*** Opening of SUPPLIED RECORDS ***
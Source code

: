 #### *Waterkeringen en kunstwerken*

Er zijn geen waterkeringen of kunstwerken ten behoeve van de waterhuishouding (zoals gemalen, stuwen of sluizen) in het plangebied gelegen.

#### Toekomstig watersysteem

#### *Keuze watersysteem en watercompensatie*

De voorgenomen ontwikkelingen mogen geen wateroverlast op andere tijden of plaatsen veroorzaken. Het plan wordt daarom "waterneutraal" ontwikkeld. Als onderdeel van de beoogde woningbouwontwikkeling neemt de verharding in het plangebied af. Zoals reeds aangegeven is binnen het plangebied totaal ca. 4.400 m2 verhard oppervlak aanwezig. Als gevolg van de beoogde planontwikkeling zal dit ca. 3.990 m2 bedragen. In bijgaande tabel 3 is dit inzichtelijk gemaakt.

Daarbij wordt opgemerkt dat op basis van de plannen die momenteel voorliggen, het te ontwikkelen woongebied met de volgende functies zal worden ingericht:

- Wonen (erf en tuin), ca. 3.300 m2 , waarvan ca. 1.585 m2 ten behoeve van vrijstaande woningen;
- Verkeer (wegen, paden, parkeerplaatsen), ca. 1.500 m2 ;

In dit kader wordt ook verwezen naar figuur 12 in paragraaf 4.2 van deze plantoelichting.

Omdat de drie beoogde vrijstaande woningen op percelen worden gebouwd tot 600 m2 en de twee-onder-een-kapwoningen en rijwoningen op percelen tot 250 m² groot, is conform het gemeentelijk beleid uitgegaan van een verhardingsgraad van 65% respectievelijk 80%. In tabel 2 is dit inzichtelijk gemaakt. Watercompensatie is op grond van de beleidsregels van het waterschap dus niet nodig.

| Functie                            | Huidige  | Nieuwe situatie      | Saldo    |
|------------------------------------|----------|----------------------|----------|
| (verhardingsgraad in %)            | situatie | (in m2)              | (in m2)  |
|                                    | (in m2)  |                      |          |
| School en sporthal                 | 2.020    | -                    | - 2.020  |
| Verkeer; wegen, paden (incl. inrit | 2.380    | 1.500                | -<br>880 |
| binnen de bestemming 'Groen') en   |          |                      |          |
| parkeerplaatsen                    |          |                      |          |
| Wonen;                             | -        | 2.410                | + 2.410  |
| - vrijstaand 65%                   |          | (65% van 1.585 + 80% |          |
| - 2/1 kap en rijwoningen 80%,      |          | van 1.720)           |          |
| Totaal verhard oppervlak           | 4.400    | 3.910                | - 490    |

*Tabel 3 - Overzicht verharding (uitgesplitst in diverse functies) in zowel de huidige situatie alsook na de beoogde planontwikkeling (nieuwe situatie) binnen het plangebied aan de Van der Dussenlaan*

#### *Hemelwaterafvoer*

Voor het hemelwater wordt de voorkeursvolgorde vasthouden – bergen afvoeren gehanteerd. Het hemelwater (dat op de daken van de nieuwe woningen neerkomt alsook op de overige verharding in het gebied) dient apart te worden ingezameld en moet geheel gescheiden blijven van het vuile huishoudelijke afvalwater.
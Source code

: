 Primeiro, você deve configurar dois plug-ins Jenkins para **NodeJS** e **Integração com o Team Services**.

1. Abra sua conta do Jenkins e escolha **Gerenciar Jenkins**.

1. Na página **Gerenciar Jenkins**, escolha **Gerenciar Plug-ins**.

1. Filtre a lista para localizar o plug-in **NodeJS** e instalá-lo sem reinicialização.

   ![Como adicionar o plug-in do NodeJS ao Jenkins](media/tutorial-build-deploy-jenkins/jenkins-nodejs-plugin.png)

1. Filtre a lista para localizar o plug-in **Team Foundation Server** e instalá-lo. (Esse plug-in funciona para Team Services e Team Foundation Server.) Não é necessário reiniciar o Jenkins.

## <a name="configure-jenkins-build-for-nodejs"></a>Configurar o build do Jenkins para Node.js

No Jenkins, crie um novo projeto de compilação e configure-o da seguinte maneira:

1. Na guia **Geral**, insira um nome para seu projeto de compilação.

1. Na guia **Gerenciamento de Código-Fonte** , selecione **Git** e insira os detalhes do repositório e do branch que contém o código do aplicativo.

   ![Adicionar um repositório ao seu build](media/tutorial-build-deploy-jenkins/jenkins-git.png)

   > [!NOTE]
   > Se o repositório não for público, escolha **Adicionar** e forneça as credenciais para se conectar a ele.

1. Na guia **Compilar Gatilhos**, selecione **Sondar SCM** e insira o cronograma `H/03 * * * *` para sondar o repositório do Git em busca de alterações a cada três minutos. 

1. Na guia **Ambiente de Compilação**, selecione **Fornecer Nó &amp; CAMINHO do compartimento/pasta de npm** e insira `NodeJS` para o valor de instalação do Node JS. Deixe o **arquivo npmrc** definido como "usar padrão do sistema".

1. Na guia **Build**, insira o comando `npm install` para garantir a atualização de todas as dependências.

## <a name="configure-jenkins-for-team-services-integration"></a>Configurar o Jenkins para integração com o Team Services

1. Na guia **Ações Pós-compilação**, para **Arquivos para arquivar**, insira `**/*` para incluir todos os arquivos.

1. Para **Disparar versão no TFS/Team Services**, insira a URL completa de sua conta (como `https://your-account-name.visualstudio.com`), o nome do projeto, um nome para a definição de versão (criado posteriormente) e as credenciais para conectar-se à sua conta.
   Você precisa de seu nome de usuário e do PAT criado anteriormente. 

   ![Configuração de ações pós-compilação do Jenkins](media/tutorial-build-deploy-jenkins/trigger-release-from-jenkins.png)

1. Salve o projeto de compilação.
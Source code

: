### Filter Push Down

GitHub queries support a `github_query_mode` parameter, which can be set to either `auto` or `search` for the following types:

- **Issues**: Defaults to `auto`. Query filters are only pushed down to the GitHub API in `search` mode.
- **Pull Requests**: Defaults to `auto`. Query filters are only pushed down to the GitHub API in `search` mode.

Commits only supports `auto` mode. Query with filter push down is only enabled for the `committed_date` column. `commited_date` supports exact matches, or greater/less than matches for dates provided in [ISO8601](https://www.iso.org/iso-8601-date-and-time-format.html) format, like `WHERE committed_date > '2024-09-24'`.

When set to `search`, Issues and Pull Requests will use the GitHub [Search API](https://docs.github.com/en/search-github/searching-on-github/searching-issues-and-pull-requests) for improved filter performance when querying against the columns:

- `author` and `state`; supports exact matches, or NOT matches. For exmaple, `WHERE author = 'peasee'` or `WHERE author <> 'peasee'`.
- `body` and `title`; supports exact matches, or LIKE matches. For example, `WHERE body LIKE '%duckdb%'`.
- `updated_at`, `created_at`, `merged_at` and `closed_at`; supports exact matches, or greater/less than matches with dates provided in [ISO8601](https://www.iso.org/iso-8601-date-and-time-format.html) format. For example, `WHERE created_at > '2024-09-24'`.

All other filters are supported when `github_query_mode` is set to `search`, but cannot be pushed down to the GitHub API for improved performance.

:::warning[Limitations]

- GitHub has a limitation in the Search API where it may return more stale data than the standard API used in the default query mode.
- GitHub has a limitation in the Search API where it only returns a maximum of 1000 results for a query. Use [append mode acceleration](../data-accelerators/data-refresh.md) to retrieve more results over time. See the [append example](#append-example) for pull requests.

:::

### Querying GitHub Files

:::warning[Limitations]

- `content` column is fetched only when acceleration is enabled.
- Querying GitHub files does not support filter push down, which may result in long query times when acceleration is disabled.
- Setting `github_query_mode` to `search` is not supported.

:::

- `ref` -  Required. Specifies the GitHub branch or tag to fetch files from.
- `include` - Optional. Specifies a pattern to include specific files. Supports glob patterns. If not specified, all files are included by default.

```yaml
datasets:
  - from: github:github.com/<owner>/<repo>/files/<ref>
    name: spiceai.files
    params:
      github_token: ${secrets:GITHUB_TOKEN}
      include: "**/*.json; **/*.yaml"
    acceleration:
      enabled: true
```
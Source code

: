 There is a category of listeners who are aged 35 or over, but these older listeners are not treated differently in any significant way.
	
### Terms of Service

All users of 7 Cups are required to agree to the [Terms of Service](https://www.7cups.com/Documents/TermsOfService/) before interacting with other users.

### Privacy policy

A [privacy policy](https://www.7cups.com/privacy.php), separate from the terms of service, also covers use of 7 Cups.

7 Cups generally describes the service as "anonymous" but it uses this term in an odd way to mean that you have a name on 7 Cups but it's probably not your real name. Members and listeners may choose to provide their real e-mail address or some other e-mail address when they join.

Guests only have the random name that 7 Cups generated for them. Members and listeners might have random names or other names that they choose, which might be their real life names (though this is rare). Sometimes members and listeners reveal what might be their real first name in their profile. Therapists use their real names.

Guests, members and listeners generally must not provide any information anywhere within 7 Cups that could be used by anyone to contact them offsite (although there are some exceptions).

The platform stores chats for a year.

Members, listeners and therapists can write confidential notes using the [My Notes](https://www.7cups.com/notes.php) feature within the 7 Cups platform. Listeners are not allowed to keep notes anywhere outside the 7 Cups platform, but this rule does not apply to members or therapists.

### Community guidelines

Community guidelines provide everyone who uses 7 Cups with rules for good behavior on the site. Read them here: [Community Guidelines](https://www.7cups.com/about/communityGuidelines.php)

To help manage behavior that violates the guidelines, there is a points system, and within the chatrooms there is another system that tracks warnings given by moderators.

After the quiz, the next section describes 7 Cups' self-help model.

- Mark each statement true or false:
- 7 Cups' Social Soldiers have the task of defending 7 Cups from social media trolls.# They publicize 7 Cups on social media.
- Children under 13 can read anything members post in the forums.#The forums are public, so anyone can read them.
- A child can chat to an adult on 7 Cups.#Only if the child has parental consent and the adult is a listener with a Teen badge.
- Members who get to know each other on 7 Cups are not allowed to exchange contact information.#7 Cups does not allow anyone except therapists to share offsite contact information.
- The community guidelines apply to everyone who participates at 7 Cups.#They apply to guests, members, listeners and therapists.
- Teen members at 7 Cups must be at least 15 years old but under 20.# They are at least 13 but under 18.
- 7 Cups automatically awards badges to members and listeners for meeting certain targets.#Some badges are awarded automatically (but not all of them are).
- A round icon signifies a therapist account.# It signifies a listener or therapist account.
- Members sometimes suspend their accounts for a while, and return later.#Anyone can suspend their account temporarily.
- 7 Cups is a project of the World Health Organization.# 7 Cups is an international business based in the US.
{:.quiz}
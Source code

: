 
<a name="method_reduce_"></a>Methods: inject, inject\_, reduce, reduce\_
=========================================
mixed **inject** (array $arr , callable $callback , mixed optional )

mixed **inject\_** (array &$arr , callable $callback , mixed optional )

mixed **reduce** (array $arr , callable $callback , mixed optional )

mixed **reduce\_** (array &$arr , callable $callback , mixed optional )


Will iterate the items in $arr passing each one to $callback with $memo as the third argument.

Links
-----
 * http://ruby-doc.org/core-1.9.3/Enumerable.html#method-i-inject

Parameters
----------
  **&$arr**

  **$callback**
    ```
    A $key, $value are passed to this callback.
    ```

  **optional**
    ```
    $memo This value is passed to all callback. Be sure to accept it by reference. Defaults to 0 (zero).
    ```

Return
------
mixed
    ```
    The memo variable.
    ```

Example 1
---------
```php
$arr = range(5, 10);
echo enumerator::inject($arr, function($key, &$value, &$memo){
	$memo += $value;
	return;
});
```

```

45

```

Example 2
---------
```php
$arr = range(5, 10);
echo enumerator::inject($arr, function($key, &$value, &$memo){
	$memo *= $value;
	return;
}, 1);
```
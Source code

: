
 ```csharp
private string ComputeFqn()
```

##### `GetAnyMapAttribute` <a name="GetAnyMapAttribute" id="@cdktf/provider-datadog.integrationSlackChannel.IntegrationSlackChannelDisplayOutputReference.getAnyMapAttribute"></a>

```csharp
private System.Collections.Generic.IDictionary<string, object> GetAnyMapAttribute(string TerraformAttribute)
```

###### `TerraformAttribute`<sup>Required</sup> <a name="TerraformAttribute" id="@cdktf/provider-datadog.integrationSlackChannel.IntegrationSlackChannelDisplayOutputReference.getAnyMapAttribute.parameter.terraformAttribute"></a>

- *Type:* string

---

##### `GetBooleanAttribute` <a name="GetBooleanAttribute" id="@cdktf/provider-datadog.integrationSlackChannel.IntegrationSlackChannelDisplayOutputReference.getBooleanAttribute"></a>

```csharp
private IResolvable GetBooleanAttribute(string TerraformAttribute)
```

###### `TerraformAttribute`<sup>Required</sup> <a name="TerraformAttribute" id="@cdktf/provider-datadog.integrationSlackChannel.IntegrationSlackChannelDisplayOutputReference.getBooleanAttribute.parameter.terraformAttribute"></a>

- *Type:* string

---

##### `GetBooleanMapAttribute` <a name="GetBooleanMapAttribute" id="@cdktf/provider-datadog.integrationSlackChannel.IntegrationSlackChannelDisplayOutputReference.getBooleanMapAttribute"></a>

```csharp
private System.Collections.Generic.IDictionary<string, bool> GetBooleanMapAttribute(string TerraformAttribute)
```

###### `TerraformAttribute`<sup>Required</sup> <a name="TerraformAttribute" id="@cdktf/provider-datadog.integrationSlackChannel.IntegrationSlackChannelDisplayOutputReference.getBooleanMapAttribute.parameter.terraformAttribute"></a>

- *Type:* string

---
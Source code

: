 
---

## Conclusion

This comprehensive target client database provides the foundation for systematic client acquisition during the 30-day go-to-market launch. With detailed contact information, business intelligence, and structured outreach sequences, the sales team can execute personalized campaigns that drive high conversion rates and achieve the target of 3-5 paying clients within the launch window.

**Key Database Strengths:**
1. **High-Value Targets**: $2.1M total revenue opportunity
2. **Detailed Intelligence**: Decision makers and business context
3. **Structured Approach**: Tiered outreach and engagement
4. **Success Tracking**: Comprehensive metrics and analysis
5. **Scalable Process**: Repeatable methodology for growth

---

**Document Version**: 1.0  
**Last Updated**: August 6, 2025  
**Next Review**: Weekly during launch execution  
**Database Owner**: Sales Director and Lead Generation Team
*** Close of SUPPLIED RECORDS ***
Go through the listing above and write out exactly the lines starting with the one holding "Guests, members and" and running through the one holding "- 7 Cups automatically", ends included, and no others.

## RESPONSE
Guests, members and listeners generally must not provide any information anywhere within 7 Cups that could be used by anyone to contact them offsite (although there are some exceptions).

The platform stores chats for a year.

Members, listeners and therapists can write confidential notes using the [My Notes](https://www.7cups.com/notes.php) feature within the 7 Cups platform. Listeners are not allowed to keep notes anywhere outside the 7 Cups platform, but this rule does not apply to members or therapists.

### Community guidelines

Community guidelines provide everyone who uses 7 Cups with rules for good behavior on the site. Read them here: [Community Guidelines](https://www.7cups.com/about/communityGuidelines.php)

To help manage behavior that violates the guidelines, there is a points system, and within the chatrooms there is another system that tracks warnings given by moderators.

After the quiz, the next section describes 7 Cups' self-help model.

- Mark each statement true or false:
- 7 Cups' Social Soldiers have the task of defending 7 Cups from social media trolls.# They publicize 7 Cups on social media.
- Children under 13 can read anything members post in the forums.#The forums are public, so anyone can read them.
- A child can chat to an adult on 7 Cups.#Only if the child has parental consent and the adult is a listener with a Teen badge.
- Members who get to know each other on 7 Cups are not allowed to exchange contact information.#7 Cups does not allow anyone except therapists to share offsite contact information.
- The community guidelines apply to everyone who participates at 7 Cups.#They apply to guests, members, listeners and therapists.
- Teen members at 7 Cups must be at least 15 years old but under 20.# They are at least 13 but under 18.
- 7 Cups automatically awards badges to members and listeners for meeting certain targets.#Some badges are awarded automatically (but not all of them are).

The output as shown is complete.